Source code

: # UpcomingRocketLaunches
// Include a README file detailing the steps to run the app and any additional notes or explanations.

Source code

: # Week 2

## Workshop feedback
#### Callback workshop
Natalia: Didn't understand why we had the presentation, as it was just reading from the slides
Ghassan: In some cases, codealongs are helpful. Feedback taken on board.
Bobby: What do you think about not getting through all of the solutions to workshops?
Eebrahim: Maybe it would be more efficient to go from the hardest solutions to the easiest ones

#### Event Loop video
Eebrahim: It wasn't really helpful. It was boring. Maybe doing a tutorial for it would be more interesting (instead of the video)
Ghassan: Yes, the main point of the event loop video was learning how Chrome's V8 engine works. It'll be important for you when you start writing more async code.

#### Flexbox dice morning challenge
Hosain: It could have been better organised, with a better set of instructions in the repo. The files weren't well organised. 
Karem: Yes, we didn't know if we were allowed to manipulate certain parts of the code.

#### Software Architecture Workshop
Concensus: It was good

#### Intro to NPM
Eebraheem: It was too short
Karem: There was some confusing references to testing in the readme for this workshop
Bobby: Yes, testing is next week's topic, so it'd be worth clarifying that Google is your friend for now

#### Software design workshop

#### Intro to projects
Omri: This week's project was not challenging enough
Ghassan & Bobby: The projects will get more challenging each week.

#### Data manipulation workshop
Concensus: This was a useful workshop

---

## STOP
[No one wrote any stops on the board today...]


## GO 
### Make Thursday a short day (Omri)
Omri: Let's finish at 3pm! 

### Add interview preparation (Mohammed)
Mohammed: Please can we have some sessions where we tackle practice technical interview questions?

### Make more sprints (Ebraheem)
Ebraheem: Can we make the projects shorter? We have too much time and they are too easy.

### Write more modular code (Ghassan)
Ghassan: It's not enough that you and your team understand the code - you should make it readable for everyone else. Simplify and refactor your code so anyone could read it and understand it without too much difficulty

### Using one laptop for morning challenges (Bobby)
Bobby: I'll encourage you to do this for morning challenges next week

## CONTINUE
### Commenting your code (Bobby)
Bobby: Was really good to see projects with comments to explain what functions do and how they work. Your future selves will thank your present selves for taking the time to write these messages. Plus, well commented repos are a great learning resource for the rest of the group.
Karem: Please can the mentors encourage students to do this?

┄┄┄┄┄┄┄┄┄┄

Each line of the records above must be copied exactly.

Source code

: # UpcomingRocketLaunches
// Include a README file detailing the steps to run the app and any additional notes or explanations.

Source code

: # Week 2

## Workshop feedback
#### Callback workshop
Natalia: Didn't understand why we had the presentation, as it was just reading from the slides
Ghassan: In some cases, codealongs are helpful. Feedback taken on board.
Bobby: What do you think about not getting through all of the solutions to workshops?
Eebrahim: Maybe it would be more efficient to go from the hardest solutions to the easiest ones

#### Event Loop video
Eebrahim: It wasn't really helpful. It was boring. Maybe doing a tutorial for it would be more interesting (instead of the video)
Ghassan: Yes, the main point of the event loop video was learning how Chrome's V8 engine works. It'll be important for you when you start writing more async code.

#### Flexbox dice morning challenge
Hosain: It could have been better organised, with a better set of instructions in the repo. The files weren't well organised. 
Karem: Yes, we didn't know if we were allowed to manipulate certain parts of the code.

#### Software Architecture Workshop
Concensus: It was good

#### Intro to NPM
Eebraheem: It was too short
Karem: There was some confusing references to testing in the readme for this workshop
Bobby: Yes, testing is next week's topic, so it'd be worth clarifying that Google is your friend for now

#### Software design workshop

#### Intro to projects
Omri: This week's project was not challenging enough
Ghassan & Bobby: The projects will get more challenging each week.

#### Data manipulation workshop
Concensus: This was a useful workshop

---

## STOP
[No one wrote any stops on the board today...]


## GO 
### Make Thursday a short day (Omri)
Omri: Let's finish at 3pm! 

### Add interview preparation (Mohammed)
Mohammed: Please can we have some sessions where we tackle practice technical interview questions?

### Make more sprints (Ebraheem)
Ebraheem: Can we make the projects shorter? We have too much time and they are too easy.

### Write more modular code (Ghassan)
Ghassan: It's not enough that you and your team understand the code - you should make it readable for everyone else. Simplify and refactor your code so anyone could read it and understand it without too much difficulty

### Using one laptop for morning challenges (Bobby)
Bobby: I'll encourage you to do this for morning challenges next week

## CONTINUE
### Commenting your code (Bobby)
Bobby: Was really good to see projects with comments to explain what functions do and how they work. Your future selves will thank your present selves for taking the time to write these messages. Plus, well commented repos are a great learning resource for the rest of the group.
Karem: Please can the mentors encourage students to do this?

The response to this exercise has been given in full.